About this task: The line containing "Batterie (fonctionnalité 13)*" marks the end: write out exactly every line from the first line of the data below through that line, and only those.
::: Source material
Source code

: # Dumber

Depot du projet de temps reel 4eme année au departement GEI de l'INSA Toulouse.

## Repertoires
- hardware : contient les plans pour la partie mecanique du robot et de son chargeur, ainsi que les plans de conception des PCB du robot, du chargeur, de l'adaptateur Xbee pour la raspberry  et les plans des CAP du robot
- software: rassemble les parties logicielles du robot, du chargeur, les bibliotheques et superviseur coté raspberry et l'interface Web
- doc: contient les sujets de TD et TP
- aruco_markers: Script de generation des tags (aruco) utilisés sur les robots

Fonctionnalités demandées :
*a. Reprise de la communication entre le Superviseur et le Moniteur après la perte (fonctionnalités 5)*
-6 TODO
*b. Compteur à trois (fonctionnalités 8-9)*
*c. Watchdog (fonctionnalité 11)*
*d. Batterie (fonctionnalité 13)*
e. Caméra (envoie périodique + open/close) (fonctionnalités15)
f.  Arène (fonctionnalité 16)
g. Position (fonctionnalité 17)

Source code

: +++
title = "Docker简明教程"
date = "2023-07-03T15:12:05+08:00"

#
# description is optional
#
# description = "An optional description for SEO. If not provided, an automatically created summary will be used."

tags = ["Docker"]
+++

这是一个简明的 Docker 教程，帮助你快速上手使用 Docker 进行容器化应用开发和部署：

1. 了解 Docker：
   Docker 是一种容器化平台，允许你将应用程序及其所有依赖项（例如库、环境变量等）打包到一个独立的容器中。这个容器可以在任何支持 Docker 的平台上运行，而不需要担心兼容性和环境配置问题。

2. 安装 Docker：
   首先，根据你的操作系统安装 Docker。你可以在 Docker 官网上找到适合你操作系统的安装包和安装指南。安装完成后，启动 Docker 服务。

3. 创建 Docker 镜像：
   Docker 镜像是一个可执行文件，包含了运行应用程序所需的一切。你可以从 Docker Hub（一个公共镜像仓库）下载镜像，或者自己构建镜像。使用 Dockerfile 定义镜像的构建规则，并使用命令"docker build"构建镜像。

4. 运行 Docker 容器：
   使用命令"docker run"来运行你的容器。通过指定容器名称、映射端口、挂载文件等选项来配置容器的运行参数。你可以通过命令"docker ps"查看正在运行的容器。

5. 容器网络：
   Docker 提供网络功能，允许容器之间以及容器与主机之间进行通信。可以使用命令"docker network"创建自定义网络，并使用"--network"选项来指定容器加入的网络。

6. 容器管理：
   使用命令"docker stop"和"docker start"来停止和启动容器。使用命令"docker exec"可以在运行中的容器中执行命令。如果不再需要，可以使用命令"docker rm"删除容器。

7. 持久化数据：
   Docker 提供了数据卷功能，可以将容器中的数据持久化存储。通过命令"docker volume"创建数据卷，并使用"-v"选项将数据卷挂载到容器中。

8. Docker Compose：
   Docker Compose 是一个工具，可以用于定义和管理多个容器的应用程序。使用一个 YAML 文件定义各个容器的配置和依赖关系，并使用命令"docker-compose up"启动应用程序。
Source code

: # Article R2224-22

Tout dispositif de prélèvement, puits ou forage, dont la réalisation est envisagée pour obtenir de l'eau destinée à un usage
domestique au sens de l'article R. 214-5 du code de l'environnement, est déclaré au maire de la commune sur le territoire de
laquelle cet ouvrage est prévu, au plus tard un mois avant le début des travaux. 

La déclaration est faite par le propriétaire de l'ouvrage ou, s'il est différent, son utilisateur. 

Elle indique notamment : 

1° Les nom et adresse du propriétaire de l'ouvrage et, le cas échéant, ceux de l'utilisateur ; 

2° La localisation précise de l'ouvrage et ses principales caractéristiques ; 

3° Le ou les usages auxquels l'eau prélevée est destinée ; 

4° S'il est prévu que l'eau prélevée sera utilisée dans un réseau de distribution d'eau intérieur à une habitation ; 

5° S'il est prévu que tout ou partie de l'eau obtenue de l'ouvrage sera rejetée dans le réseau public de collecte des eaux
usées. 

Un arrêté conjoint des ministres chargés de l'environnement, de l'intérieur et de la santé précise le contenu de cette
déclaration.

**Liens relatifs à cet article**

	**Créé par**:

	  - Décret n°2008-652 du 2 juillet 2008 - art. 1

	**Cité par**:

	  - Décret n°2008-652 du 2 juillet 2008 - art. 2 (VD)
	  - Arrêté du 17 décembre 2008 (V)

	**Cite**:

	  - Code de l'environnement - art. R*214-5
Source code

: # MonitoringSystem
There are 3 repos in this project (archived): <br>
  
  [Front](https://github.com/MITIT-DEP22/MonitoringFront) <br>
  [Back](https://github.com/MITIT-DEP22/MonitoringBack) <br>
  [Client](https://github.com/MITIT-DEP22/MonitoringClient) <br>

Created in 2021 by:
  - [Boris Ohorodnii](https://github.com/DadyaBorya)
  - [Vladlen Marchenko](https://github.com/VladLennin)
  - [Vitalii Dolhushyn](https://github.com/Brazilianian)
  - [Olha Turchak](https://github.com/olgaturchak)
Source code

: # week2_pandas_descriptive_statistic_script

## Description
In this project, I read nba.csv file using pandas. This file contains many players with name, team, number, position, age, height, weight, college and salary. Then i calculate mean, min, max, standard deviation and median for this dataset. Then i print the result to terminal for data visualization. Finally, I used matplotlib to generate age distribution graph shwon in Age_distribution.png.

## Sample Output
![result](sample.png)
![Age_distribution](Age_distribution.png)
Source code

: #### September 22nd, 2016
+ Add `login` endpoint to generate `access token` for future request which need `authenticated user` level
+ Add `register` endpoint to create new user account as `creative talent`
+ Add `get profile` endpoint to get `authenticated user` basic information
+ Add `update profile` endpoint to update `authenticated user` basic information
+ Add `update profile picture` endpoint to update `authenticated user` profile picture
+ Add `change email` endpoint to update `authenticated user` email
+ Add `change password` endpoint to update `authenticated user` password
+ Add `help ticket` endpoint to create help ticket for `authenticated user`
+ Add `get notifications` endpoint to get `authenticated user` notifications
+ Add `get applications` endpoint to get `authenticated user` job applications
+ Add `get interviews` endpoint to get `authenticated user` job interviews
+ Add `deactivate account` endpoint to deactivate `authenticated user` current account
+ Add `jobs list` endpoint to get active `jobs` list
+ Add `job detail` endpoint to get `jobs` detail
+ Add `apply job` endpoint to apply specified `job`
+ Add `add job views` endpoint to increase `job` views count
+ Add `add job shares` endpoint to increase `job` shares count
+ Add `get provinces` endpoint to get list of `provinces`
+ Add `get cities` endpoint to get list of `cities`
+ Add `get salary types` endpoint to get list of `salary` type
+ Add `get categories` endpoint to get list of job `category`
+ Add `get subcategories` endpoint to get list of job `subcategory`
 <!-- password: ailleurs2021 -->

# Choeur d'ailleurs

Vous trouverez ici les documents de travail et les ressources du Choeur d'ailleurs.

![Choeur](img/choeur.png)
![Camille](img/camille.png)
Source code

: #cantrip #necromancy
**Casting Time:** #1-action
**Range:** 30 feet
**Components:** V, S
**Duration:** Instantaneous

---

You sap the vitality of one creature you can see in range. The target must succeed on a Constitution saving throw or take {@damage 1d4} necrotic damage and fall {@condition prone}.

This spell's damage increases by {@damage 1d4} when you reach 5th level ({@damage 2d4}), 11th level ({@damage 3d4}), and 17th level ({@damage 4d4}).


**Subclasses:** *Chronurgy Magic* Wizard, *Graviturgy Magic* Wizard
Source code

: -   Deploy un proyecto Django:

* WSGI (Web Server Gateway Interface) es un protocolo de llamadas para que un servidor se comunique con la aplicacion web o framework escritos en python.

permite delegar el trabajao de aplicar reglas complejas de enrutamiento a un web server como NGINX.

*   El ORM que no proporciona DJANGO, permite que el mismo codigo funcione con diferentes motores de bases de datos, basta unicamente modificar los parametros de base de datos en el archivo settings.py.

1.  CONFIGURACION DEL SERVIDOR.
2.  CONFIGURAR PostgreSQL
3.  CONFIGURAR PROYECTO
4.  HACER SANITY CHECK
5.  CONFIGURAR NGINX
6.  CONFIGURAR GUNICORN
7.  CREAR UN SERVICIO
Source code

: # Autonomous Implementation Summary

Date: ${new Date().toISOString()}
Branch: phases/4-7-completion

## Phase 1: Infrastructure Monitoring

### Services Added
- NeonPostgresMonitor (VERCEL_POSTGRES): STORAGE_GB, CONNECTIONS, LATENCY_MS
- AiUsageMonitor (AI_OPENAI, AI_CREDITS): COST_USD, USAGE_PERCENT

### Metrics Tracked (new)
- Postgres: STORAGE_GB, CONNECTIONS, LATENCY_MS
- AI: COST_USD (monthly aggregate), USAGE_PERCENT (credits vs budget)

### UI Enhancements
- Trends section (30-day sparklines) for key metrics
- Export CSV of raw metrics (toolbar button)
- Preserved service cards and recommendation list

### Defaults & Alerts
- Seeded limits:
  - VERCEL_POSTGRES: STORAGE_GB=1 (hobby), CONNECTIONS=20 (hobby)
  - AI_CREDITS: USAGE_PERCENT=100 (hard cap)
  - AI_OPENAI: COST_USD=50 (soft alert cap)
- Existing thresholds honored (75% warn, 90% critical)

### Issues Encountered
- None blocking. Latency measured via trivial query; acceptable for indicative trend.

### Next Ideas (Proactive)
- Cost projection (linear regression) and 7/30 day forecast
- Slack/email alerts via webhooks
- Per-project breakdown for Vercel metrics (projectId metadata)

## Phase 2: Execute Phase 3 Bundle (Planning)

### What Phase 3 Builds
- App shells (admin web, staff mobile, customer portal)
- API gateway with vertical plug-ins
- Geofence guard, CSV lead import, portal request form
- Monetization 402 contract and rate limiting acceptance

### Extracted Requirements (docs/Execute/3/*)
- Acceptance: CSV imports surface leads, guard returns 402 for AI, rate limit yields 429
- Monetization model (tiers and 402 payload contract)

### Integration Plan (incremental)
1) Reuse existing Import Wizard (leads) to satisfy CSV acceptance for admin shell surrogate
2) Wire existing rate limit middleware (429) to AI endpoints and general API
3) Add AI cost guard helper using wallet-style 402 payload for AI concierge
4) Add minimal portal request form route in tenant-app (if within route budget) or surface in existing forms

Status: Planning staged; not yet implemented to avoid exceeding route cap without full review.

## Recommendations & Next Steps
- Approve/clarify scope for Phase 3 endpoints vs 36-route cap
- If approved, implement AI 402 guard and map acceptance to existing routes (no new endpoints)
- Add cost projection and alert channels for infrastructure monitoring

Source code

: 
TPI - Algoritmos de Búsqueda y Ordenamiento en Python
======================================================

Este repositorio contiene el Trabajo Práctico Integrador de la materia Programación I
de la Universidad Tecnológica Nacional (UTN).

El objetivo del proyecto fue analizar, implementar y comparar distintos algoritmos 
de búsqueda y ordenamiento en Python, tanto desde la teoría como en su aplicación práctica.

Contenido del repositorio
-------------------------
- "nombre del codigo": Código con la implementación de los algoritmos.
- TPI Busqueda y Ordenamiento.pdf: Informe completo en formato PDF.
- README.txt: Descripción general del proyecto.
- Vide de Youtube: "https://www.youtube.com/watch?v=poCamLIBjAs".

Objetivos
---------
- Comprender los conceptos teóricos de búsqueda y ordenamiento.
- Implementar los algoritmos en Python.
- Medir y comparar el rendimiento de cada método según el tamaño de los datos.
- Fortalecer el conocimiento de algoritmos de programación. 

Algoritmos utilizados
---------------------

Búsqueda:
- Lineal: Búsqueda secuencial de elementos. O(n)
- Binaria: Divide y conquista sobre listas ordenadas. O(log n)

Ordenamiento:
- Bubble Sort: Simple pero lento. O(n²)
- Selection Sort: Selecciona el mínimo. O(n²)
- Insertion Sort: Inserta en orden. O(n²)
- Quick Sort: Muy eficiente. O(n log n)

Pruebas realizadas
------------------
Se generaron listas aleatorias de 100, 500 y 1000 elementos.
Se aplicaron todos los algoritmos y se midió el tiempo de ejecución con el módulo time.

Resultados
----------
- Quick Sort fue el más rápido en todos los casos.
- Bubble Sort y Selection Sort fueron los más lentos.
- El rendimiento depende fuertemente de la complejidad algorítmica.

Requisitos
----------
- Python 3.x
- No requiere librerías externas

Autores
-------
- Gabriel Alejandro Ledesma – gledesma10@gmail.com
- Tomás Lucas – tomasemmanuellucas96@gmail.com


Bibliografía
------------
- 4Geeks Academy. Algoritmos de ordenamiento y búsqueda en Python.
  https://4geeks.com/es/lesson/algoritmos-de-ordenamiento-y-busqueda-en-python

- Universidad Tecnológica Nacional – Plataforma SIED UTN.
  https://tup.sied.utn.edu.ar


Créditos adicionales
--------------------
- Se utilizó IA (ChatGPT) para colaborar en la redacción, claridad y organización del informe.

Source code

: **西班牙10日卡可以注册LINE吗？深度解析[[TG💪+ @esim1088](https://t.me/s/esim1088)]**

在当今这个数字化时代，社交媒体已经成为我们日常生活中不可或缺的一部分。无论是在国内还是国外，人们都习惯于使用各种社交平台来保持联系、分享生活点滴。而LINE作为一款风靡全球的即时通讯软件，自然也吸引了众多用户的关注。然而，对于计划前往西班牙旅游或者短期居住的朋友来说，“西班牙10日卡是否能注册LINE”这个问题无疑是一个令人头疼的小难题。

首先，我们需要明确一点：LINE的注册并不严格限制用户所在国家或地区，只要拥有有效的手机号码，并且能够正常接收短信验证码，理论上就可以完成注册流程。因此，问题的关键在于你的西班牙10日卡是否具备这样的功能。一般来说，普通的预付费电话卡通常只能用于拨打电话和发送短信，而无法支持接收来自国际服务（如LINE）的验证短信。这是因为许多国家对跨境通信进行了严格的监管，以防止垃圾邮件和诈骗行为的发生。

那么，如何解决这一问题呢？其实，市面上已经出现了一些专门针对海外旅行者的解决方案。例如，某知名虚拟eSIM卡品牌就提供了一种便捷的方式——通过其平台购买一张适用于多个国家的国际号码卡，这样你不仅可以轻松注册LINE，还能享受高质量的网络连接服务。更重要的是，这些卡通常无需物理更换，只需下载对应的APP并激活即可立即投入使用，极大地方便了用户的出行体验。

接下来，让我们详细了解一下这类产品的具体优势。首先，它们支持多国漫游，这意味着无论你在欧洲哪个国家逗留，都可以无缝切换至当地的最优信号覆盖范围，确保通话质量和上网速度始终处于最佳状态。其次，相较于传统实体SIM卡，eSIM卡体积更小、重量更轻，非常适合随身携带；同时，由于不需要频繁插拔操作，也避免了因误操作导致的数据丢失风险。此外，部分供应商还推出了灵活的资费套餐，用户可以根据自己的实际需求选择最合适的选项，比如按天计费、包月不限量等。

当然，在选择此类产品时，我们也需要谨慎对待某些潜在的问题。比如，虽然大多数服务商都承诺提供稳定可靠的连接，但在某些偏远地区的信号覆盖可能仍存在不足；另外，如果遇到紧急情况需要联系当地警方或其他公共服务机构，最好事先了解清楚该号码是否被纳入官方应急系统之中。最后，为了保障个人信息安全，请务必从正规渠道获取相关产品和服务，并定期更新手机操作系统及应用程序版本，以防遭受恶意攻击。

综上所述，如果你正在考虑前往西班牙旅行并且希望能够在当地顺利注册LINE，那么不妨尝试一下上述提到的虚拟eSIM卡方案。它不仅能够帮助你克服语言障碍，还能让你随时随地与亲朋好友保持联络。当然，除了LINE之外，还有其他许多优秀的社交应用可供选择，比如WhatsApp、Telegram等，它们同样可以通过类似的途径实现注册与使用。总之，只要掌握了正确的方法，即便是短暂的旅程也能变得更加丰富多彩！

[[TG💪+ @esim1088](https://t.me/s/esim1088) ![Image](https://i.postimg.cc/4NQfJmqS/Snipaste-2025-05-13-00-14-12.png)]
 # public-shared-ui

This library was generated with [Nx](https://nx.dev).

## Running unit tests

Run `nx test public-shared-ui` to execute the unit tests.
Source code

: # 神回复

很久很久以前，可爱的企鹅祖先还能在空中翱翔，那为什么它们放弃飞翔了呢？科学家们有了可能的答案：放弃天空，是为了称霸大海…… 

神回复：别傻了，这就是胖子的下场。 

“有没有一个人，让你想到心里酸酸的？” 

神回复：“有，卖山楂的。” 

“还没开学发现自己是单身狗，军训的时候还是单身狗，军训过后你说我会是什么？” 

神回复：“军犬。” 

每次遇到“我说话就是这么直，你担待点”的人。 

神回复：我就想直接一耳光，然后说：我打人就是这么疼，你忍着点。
::::::
Problem solution:
Source code

: # Dumber

Depot du projet de temps reel 4eme année au departement GEI de l'INSA Toulouse.

## Repertoires
- hardware : contient les plans pour la partie mecanique du robot et de son chargeur, ainsi que les plans de conception des PCB du robot, du chargeur, de l'adaptateur Xbee pour la raspberry  et les plans des CAP du robot
- software: rassemble les parties logicielles du robot, du chargeur, les bibliotheques et superviseur coté raspberry et l'interface Web
- doc: contient les sujets de TD et TP
- aruco_markers: Script de generation des tags (aruco) utilisés sur les robots

Fonctionnalités demandées :
*a. Reprise de la communication entre le Superviseur et le Moniteur après la perte (fonctionnalités 5)*
-6 TODO
*b. Compteur à trois (fonctionnalités 8-9)*
*c. Watchdog (fonctionnalité 11)*
*d. Batterie (fonctionnalité 13)*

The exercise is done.